▶ Problem to solve
All entries must be set down once more, precisely as given.

▶ Task material
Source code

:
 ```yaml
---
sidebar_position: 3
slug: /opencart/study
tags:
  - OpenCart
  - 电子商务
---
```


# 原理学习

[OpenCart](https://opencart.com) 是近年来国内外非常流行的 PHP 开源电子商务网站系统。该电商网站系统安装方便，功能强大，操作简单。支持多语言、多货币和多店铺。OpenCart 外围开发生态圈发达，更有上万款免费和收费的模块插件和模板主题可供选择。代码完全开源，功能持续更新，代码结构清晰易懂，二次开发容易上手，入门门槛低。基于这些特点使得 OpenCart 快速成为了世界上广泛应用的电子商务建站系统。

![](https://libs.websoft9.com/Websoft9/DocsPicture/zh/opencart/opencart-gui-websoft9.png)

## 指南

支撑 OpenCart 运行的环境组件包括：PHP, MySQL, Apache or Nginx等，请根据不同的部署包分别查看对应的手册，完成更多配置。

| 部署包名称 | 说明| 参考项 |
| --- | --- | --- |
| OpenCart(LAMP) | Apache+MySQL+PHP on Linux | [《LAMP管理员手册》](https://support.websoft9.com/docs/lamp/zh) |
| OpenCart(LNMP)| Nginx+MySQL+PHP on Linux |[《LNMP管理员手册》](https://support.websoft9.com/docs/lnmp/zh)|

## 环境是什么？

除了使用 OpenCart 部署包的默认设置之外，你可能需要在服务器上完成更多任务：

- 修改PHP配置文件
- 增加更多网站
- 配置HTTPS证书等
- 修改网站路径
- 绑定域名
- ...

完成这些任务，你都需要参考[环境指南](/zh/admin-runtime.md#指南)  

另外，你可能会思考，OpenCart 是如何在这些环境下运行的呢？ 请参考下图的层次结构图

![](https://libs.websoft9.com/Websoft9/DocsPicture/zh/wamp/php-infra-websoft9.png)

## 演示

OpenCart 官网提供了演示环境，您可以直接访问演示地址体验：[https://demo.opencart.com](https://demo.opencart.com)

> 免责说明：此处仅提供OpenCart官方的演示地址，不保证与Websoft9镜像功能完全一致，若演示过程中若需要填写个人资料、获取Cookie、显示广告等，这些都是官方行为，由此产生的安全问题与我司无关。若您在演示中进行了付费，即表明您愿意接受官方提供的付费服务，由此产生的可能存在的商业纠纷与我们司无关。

▶ Answer to this task
Source code

:
 ```yaml
---
sidebar_position: 3
slug: /opencart/study
tags:
  - OpenCart
  - 电子商务
---
```


# 原理学习

[OpenCart](https://opencart.com) 是近年来国内外非常流行的 PHP 开源电子商务网站系统。该电商网站系统安装方便，功能强大，操作简单。支持多语言、多货币和多店铺。OpenCart 外围开发生态圈发达，更有上万款免费和收费的模块插件和模板主题可供选择。代码完全开源，功能持续更新，代码结构清晰易懂，二次开发容易上手，入门门槛低。基于这些特点使得 OpenCart 快速成为了世界上广泛应用的电子商务建站系统。

![](https://libs.websoft9.com/Websoft9/DocsPicture/zh/opencart/opencart-gui-websoft9.png)

## 指南

支撑 OpenCart 运行的环境组件包括：PHP, MySQL, Apache or Nginx等，请根据不同的部署包分别查看对应的手册，完成更多配置。

| 部署包名称 | 说明| 参考项 |
| --- | --- | --- |
| OpenCart(LAMP) | Apache+MySQL+PHP on Linux | [《LAMP管理员手册》](https://support.websoft9.com/docs/lamp/zh) |
| OpenCart(LNMP)| Nginx+MySQL+PHP on Linux |[《LNMP管理员手册》](https://support.websoft9.com/docs/lnmp/zh)|

## 环境是什么？

除了使用 OpenCart 部署包的默认设置之外，你可能需要在服务器上完成更多任务：

- 修改PHP配置文件
- 增加更多网站
- 配置HTTPS证书等
- 修改网站路径
- 绑定域名
- ...

完成这些任务，你都需要参考[环境指南](/zh/admin-runtime.md#指南)  

另外，你可能会思考，OpenCart 是如何在这些环境下运行的呢？ 请参考下图的层次结构图

![](https://libs.websoft9.com/Websoft9/DocsPicture/zh/wamp/php-infra-websoft9.png)

## 演示

OpenCart 官网提供了演示环境，您可以直接访问演示地址体验：[https://demo.opencart.com](https://demo.opencart.com)

> 免责说明：此处仅提供OpenCart官方的演示地址，不保证与Websoft9镜像功能完全一致，若演示过程中若需要填写个人资料、获取Cookie、显示广告等，这些都是官方行为，由此产生的安全问题与我司无关。若您在演示中进行了付费，即表明您愿意接受官方提供的付费服务，由此产生的可能存在的商业纠纷与我们司无关。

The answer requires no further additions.